Below are entries; copy exactly the lines from the one with "Augmentez / diminuez" through the one with "Pour la charge", both included, and leave out the rest.
SUPPLIED ENTRIES Start Marker
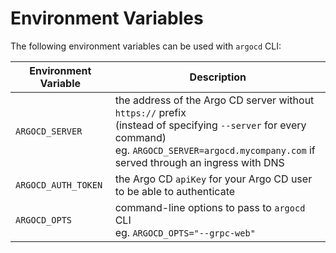 # Environment Variables

The following environment variables can be used with `argocd` CLI:

| Environment Variable | Description |
| --- | --- |
| `ARGOCD_SERVER` | the address of the Argo CD server without `https://` prefix <br> (instead of specifying `--server` for every command) <br> eg. `ARGOCD_SERVER=argocd.mycompany.com` if served through an ingress with DNS |
| `ARGOCD_AUTH_TOKEN` | the Argo CD `apiKey` for your Argo CD user to be able to authenticate |
| `ARGOCD_OPTS` | command-line options to pass to `argocd` CLI <br> eg. `ARGOCD_OPTS="--grpc-web"` |
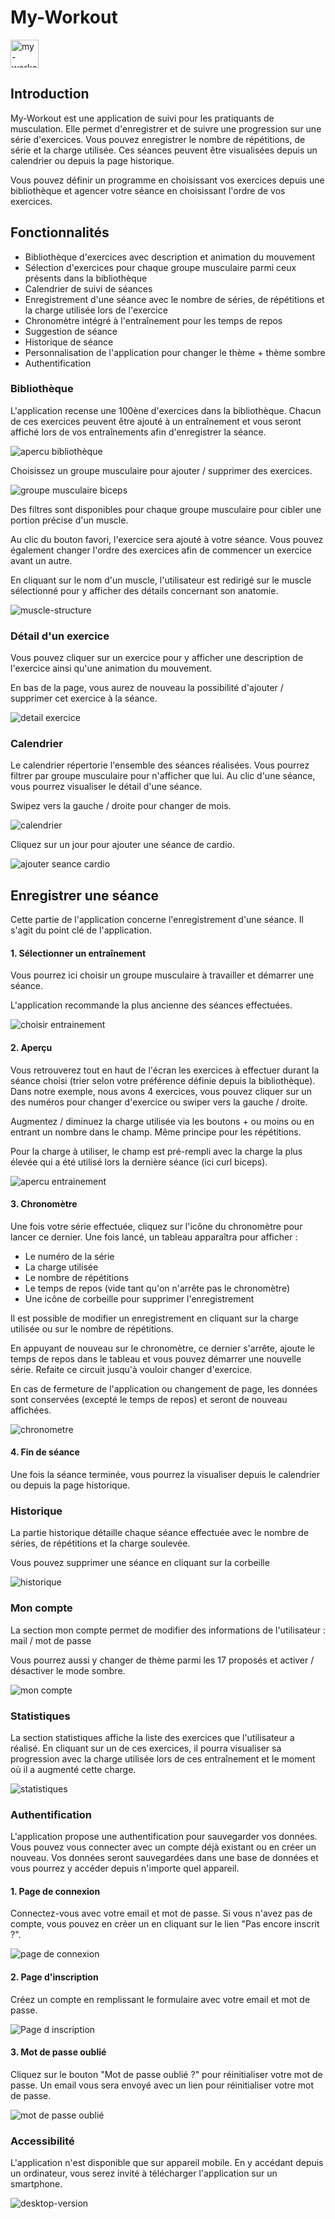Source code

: # My-Workout

<a href="http://my-workout.alexandre-vernet.fr/" target="_blank" rel="noreferrer">
<img alt="my-workout logo" src="https://raw.githubusercontent.com/Alexandre-Vernet/My-Workout/refs/heads/main/apps/app/public/favicon.ico" width="45">
</a>

## Introduction

My-Workout est une application de suivi pour les pratiquants de musculation. Elle permet d'enregistrer et de suivre une progression sur une série d'exercices. Vous pouvez enregistrer le nombre de répétitions, de série et la charge utilisée. Ces séances peuvent être visualisées depuis un calendrier ou depuis la page historique.

Vous pouvez définir un programme en choisissant vos exercices depuis une bibliothèque et agencer votre séance en choisissant l'ordre de vos exercices.

## Fonctionnalités

- Bibliothèque d'exercices avec description et animation du mouvement
- Sélection d'exercices pour chaque groupe musculaire parmi ceux présents dans la bibliothèque
- Calendrier de suivi de séances
- Enregistrement d'une séance avec le nombre de séries, de répétitions et la charge utilisée lors de l'exercice
- Chronomètre intégré à l'entraînement pour les temps de repos
- Suggestion de séance
- Historique de séance
- Personnalisation de l'application pour changer le thème + thème sombre
- Authentification

### Bibliothèque

L'application recense une 100ène d'exercices dans la bibliothèque. Chacun de ces exercices peuvent être ajouté à un entraînement et vous seront affiché lors de vos entraînements afin d'enregistrer la séance.

![apercu bibliothèque](https://github.com/user-attachments/assets/b1443344-93dd-48a4-b05e-7baafbf730bc)

Choisissez un groupe musculaire pour ajouter / supprimer des exercices.

![groupe musculaire biceps](https://github.com/user-attachments/assets/130a583b-52ed-4da1-b0f7-4868253ef3ed)

Des filtres sont disponibles pour chaque groupe musculaire pour cibler une portion précise d'un muscle.

Au clic du bouton favori, l'exercice sera ajouté à votre séance. Vous pouvez également changer l'ordre des exercices afin de commencer un exercice avant un autre.

En cliquant sur le nom d'un muscle, l'utilisateur est redirigé sur le muscle sélectionné pour y afficher des détails concernant son anatomie.

![muscle-structure](https://github.com/user-attachments/assets/76d2103a-db7d-4165-b3b3-cbc6ee3b383e)



### Détail d'un exercice

Vous pouvez cliquer sur un exercice pour y afficher une description de l'exercice ainsi qu'une animation du mouvement.

En bas de la page, vous aurez de nouveau la possibilité d'ajouter / supprimer cet exercice à la séance.

![detail exercice](https://github.com/user-attachments/assets/a4bc38a8-e577-4638-8db9-b23d05be31fd)

### Calendrier

Le calendrier répertorie l'ensemble des séances réalisées. Vous pourrez filtrer par groupe musculaire pour n'afficher que lui. Au clic d'une séance, vous pourrez visualiser le détail d'une séance.

Swipez vers la gauche / droite pour changer de mois.

![calendrier](https://github.com/user-attachments/assets/c0341896-a0ec-4d24-b58a-2cc528455d22)

Cliquez sur un jour pour ajouter une séance de cardio.

![ajouter seance cardio](https://github.com/user-attachments/assets/bd988a3b-8cd7-4647-a76a-0c44578b4313)

## Enregistrer une séance

Cette partie de l'application concerne l'enregistrement d'une séance. Il s'agit du point clé de l'application.

#### 1. Sélectionner un entraînement
   Vous pourrez ici choisir un groupe musculaire à travailler et démarrer une séance.

L'application recommande la plus ancienne des séances effectuées.

![choisir entrainement](https://github.com/user-attachments/assets/5f4f42f9-c34e-4a45-a86a-e4a6840eb777)

#### 2. Aperçu

Vous retrouverez tout en haut de l'écran les exercices à effectuer durant la séance choisi (trier selon votre préférence définie depuis la bibliothèque). Dans notre exemple, nous avons 4 exercices, vous pouvez cliquer sur un des numéros pour changer d'exercice ou swiper vers la gauche / droite.

Augmentez / diminuez la charge utilisée via les boutons + ou moins ou en entrant un nombre dans le champ. Même principe pour les répétitions.

Pour la charge à utiliser, le champ est pré-rempli avec la charge la plus élevée qui a été utilisé lors la dernière séance (ici curl biceps).

![apercu entrainement](https://github.com/user-attachments/assets/b9da1985-b1d9-49fd-a48c-ff03e4dbf550)

#### 3. Chronomètre
   Une fois votre série effectuée, cliquez sur l'icône du chronomètre pour lancer ce dernier. Une fois lancé, un tableau apparaîtra pour afficher :

- Le numéro de la série
- La charge utilisée
- Le nombre de répétitions
- Le temps de repos (vide tant qu'on n'arrête pas le chronomètre)
- Une icône de corbeille pour supprimer l'enregistrement

Il est possible de modifier un enregistrement en cliquant sur la charge utilisée ou sur le nombre de répétitions.

En appuyant de nouveau sur le chronomètre, ce dernier s'arrête, ajoute le temps de repos dans le tableau et vous pouvez démarrer une nouvelle série. Refaite ce circuit jusqu'à vouloir changer d'exercice.

En cas de fermeture de l'application ou changement de page, les données sont conservées (excepté le temps de repos) et seront de nouveau affichées.

![chronometre](https://github.com/user-attachments/assets/34a9711b-3ec0-4e9a-8398-48d16a17ae7f)

#### 4. Fin de séance
   Une fois la séance terminée, vous pourrez la visualiser depuis le calendrier ou depuis la page historique.

### Historique

La partie historique détaille chaque séance effectuée avec le nombre de séries, de répétitions et la charge soulevée.

Vous pouvez supprimer une séance en cliquant sur la corbeille

![historique](https://github.com/user-attachments/assets/08cb0d38-c02b-49b5-a07c-c861eef50166)

### Mon compte

La section mon compte permet de modifier des informations de l'utilisateur : mail / mot de passe

Vous pourrez aussi y changer de thème parmi les 17 proposés et activer / désactiver le mode sombre.

![mon compte](https://github.com/user-attachments/assets/f1993160-2e83-4f19-9730-e50cd608ca74)

### Statistiques

La section statistiques affiche la liste des exercices que l'utilisateur a réalisé. En cliquant sur un de ces exercices, il pourra visualiser sa progression avec la charge utilisée lors de ces entraînement et le moment où il a augmenté cette charge.

![statistiques](https://github.com/user-attachments/assets/ff03a702-6839-4b46-a19f-fc9df56be431)


### Authentification

L'application propose une authentification pour sauvegarder vos données. Vous pouvez vous connecter avec un compte déjà existant ou en créer un nouveau.
Vos données seront sauvegardées dans une base de données et vous pourrez y accéder depuis n'importe quel appareil.

#### 1. Page de connexion

Connectez-vous avec votre email et mot de passe. Si vous n'avez pas de compte, vous pouvez en créer un en cliquant sur le lien "Pas encore inscrit ?".

![page de connexion](https://github.com/user-attachments/assets/8bb3f0ca-6eb8-444b-bc4a-38a5f8afefe5)

#### 2. Page d'inscription
   Créez un compte en remplissant le formulaire avec votre email et mot de passe.

![Page d inscription](https://github.com/user-attachments/assets/349e1fde-11e8-496b-8781-ec3709a3dc97)

#### 3. Mot de passe oublié

Cliquez sur le bouton "Mot de passe oublié ?" pour réinitialiser votre mot de passe. Un email vous sera envoyé avec un lien pour réinitialiser votre mot de passe.

![mot de passe oublié](https://github.com/user-attachments/assets/8141f960-72b6-4048-b1bc-def09e7bdd7d)


### Accessibilité
L'application n'est disponible que sur appareil mobile. En y accédant depuis un ordinateur, vous serez invité à télécharger l'application sur un smartphone.

![desktop-version](https://github.com/user-attachments/assets/7760b9af-e2a4-46fe-b137-87f6579b6321)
SUPPLIED ENTRIES End Marker
REPLY TO THE TASK:
Augmentez / diminuez la charge utilisée via les boutons + ou moins ou en entrant un nombre dans le champ. Même principe pour les répétitions.

Pour la charge à utiliser, le champ est pré-rempli avec la charge la plus élevée qui a été utilisé lors la dernière séance (ici curl biceps).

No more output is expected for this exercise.